Data provided section start

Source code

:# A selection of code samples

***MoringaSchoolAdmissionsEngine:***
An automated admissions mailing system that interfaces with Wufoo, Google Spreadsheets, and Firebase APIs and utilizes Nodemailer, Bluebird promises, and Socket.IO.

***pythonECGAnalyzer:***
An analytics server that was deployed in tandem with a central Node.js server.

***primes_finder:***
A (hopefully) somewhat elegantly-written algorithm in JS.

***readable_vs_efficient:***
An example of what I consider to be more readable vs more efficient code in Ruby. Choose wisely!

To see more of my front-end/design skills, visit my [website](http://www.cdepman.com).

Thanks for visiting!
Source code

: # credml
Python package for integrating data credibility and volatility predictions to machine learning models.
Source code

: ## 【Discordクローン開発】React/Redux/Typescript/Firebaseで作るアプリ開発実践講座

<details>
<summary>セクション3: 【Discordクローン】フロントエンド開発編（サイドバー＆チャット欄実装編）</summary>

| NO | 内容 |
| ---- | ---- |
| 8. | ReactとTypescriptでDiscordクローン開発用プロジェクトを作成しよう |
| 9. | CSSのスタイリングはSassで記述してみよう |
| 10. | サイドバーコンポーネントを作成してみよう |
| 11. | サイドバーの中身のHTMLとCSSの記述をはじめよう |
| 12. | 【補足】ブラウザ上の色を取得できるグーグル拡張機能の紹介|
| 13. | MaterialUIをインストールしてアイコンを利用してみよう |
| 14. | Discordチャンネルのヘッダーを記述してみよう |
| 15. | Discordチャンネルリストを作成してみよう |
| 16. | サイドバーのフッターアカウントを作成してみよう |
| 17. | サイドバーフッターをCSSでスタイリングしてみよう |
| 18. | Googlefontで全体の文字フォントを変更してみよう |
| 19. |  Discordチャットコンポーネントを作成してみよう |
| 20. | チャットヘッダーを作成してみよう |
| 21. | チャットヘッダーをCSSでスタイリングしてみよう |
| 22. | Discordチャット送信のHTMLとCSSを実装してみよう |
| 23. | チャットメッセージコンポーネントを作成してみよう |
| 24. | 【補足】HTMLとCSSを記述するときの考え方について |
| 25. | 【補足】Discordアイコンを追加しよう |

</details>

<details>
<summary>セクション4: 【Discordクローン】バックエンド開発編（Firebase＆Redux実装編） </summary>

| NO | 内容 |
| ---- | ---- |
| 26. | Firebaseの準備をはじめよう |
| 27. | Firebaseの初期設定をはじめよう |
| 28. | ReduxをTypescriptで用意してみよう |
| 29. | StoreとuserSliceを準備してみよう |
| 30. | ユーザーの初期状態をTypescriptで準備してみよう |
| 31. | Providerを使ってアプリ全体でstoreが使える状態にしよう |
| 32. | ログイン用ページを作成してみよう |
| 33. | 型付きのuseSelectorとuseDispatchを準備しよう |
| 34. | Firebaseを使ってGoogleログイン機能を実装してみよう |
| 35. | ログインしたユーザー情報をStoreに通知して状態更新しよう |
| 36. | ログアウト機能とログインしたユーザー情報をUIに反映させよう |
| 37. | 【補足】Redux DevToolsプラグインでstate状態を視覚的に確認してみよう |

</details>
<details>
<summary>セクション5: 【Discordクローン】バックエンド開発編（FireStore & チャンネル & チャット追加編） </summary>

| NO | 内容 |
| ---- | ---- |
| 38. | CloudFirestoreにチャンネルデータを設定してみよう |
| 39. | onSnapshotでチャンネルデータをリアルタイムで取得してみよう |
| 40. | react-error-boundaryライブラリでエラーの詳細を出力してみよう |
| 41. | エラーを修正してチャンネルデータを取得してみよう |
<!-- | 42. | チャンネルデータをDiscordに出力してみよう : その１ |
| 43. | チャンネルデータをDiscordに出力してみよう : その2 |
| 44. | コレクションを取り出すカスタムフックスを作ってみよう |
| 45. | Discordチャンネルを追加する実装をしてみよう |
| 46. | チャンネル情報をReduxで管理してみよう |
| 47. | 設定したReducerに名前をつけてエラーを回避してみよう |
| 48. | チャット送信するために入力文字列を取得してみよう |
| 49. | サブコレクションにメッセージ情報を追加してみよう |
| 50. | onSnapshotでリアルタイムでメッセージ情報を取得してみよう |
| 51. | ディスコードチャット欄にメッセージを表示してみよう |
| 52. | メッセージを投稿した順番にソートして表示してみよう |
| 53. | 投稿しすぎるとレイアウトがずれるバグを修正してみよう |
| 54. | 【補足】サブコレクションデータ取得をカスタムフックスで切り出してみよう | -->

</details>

Data provided section end

__Brief__:
Your task is to copy every line in the entries that holds the string "with".

__The completed task__:
An automated admissions mailing system that interfaces with Wufoo, Google Spreadsheets, and Firebase APIs and utilizes Nodemailer, Bluebird promises, and Socket.IO.
An analytics server that was deployed in tandem with a central Node.js server.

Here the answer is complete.